The business beat saw a new Producer Price Index reading. In the month of August, the level rose 0.2%, or below the slightly higher consensus expectations. While we do not believe the minor miss was a cause for investor concern, the absence of a monthly beat likely contributed to the middling movement of the NYSE. Tomorrow, the bulls will look to rejuvenate their early-week momentum if the Consumer Price Index and initial weekly jobless claims manage to impress traders.

Meanwhile, U.S. crude oil rose above $49.00 per-barrel today. Positivity came from both sides of the pond, with OPEC and the U.S. Energy Information Administration amending their forecasts in a way that suggests the global commodity market is tightening. Unfettered output growth has long hindered the price of oil, a headwind the international cartel has struggled to address with its productivity limits. Now, however, investors seem to be warming up, albeit cautiously. Overall, it was a solid bounce back for U.S. crude oil, which finished the day up 2.2%, at $49.30.
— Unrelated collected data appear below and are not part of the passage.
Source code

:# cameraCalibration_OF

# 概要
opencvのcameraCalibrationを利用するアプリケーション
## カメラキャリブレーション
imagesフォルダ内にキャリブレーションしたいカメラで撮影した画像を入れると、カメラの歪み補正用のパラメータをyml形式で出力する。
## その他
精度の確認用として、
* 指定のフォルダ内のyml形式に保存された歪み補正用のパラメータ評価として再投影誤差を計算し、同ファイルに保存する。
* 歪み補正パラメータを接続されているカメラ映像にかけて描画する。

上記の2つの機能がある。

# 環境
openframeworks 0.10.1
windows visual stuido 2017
So, as the market appears to have fully digested Treasury Secretary Steven Mnuchin’s optimistic statements on tax reform, as well as a moderated tone regarding North Korea and hurricane damage at home, we anticipate more back-and-forth trading between the bulls and the bears. The S&P 500 remains within striking distance of the 2500-point milestone. Stay tuned. - Robert Harrington

As of this article’s writing, the author did not hold positions in any of the companies mentioned.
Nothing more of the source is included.